• _WORK TO COMPLETE_
With no edits of any kind, print each record that follows.

• _GIVEN DATA_
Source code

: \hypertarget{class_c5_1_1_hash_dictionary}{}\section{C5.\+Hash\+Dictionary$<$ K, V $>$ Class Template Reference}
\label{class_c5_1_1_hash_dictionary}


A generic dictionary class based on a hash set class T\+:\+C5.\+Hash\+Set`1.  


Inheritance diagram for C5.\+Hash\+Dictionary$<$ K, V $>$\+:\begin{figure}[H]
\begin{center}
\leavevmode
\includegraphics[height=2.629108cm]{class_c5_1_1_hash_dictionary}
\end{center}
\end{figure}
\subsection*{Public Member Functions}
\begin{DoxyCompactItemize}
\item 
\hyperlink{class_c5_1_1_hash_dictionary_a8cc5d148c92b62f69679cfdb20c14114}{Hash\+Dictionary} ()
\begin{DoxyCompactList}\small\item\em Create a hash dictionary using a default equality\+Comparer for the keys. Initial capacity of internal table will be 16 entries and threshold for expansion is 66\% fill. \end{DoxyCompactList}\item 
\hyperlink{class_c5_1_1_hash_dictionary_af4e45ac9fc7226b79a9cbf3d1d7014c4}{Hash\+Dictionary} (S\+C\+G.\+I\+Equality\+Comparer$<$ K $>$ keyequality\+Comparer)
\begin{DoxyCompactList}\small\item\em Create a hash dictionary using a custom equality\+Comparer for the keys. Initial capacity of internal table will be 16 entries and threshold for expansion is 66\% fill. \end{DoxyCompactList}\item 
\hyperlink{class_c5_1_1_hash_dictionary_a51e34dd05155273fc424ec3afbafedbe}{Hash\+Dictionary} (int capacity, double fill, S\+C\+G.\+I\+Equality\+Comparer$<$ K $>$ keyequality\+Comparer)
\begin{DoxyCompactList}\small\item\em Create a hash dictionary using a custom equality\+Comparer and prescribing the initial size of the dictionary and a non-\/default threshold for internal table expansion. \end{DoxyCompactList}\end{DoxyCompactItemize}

• _WRITTEN RESPONSE_
Source code

: \hypertarget{class_c5_1_1_hash_dictionary}{}\section{C5.\+Hash\+Dictionary$<$ K, V $>$ Class Template Reference}
\label{class_c5_1_1_hash_dictionary}


A generic dictionary class based on a hash set class T\+:\+C5.\+Hash\+Set`1.  


Inheritance diagram for C5.\+Hash\+Dictionary$<$ K, V $>$\+:\begin{figure}[H]
\begin{center}
\leavevmode
\includegraphics[height=2.629108cm]{class_c5_1_1_hash_dictionary}
\end{center}
\end{figure}
\subsection*{Public Member Functions}
\begin{DoxyCompactItemize}
\item 
\hyperlink{class_c5_1_1_hash_dictionary_a8cc5d148c92b62f69679cfdb20c14114}{Hash\+Dictionary} ()
\begin{DoxyCompactList}\small\item\em Create a hash dictionary using a default equality\+Comparer for the keys. Initial capacity of internal table will be 16 entries and threshold for expansion is 66\% fill. \end{DoxyCompactList}\item 
\hyperlink{class_c5_1_1_hash_dictionary_af4e45ac9fc7226b79a9cbf3d1d7014c4}{Hash\+Dictionary} (S\+C\+G.\+I\+Equality\+Comparer$<$ K $>$ keyequality\+Comparer)
\begin{DoxyCompactList}\small\item\em Create a hash dictionary using a custom equality\+Comparer for the keys. Initial capacity of internal table will be 16 entries and threshold for expansion is 66\% fill. \end{DoxyCompactList}\item 
\hyperlink{class_c5_1_1_hash_dictionary_a51e34dd05155273fc424ec3afbafedbe}{Hash\+Dictionary} (int capacity, double fill, S\+C\+G.\+I\+Equality\+Comparer$<$ K $>$ keyequality\+Comparer)
\begin{DoxyCompactList}\small\item\em Create a hash dictionary using a custom equality\+Comparer and prescribing the initial size of the dictionary and a non-\/default threshold for internal table expansion. \end{DoxyCompactList}\end{DoxyCompactItemize}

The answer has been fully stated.